ReadWriteDrive is an ongoing series covering the future of transportation. In December, this series is presented by Buick Regal.
Nvidia, the Santa Clara, Calif.-based chipmaker, is well known for inventing the graphics processing unit, or GPU. Its chips have long souped up gaming PCs, laptops, workstations and supercomputers. But you might be surprised to learn how the company is revving up cars to become sophisticated, sensor-driven, connected mobility machines.
Four million cars today already have a 21st century tiger in the tank—in the form of Nvidia’s Tegra chips. Another 25 million more cars are in the pipeline—by virtue of relationships with long list of high-end German luxury auto brands like BMW/Rolls Royce, Volkswagen/Audi, and Aston Martin.
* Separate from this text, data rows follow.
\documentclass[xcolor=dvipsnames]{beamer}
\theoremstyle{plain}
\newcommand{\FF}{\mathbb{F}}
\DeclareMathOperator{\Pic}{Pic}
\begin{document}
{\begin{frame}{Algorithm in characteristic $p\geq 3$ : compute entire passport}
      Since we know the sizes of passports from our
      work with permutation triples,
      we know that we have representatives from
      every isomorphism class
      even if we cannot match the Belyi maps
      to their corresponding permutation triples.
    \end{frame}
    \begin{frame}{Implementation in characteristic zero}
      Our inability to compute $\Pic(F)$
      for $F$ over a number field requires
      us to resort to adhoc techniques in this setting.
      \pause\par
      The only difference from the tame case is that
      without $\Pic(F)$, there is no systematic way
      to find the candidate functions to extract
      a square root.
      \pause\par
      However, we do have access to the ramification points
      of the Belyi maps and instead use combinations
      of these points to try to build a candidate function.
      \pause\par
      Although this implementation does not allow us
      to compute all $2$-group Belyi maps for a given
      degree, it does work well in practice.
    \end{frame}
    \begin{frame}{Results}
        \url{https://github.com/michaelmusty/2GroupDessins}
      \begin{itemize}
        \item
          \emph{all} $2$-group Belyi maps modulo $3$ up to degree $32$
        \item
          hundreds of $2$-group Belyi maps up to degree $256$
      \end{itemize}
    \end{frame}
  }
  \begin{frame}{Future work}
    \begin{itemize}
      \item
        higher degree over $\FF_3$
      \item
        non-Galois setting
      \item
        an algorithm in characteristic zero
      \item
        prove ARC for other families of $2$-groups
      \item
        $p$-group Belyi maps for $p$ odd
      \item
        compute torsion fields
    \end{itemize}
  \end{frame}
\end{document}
Japanese and American car companies can’t be far off.
Nvidia’s automotive development kit, called Jetson, is an under-the-hood car-stereo-sized box that provides all the I/O connectors a modern car needs, including USB, Ethernet and HDMI. Nvidia system-on-a-chip processors—essentially fully functional, self-contained computers—power the instrument clusters, navigation and infotainment. It’s what provides the computing horsepower for the giant dual-touchscreen console on the Tesla Model S.
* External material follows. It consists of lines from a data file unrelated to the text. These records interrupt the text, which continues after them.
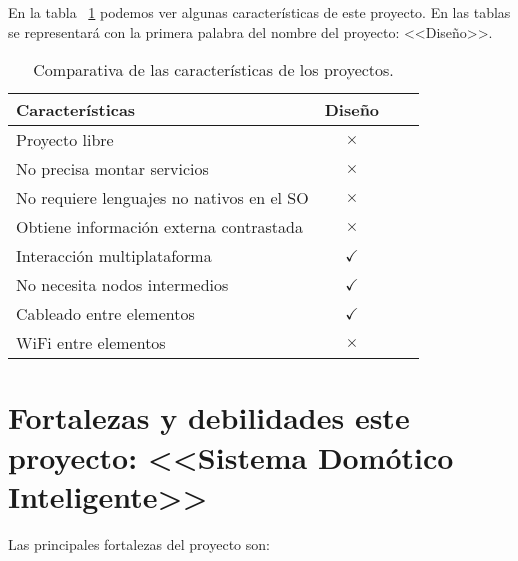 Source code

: En la tabla ~\ref{tabla_Diseño} podemos ver algunas características de este proyecto.
En las tablas se representará con la primera palabra del nombre del proyecto: <<Diseño>>.
\begin{table}
\centering
\begin{tabular}{lccc}
\toprule
Características & Diseño  \\
\midrule
Proyecto libre                          & \cellcolor{red!25} {$\times$} \\
No precisa montar servicios             & \cellcolor{red!25} {$\times$} \\
No requiere lenguajes no nativos en el SO  & \cellcolor{red!25} {$\times$} \\
Obtiene información externa contrastada & \cellcolor{red!25} {$\times$} \\
Interacción multiplataforma             & \cellcolor{green!25} {$\checkmark$} \\
No necesita nodos intermedios           & \cellcolor{green!25} {$\checkmark$} \\
Cableado entre elementos                & \cellcolor{green!25} {$\checkmark$} \\
WiFi entre elementos                    & \cellcolor{red!25} {$\times$} \\
\bottomrule
\end{tabular}
\caption{Comparativa de las características de los proyectos.}
\label{tabla_Diseño}
\end{table}

\section{Fortalezas y debilidades este proyecto: <<Sistema Domótico Inteligente>>}

Las principales fortalezas del proyecto son:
Nvidia provides some of the most complex 3D rendering for games and technical design—so it has a decisive head start in the brave new world of automotive computing. Other players—Qualcomm or even Apple—will make a similar transition from consumer electronics to cars, according Thilo Koslowski, an analyst of vehicle information and communication technology at Gartner.
“Yet Nvidia is pushing the envelope,” said Koslowski. “It’s like a Ferrari versus a Volkswagen.”
Where Sensors Meet The Road
As cool as those vivid digital dashboards are, they amount to child’s play compared to what Nvidia has in mind for its automotive-grade Tegra processing systems. High-performance processors allow car companies to design virtual vehicle prototypes on screen, and then run precise aerodynamic simulations in virtual wind tunnels or accurate ersatz road testing of traction control systems or crash events. Now, the technology is being used to interpret and integrate an ever-widening stream of data from sensors.
The list of critical components on today’s cars now includes cameras, radar, sonar, and laser sensors, or lidar.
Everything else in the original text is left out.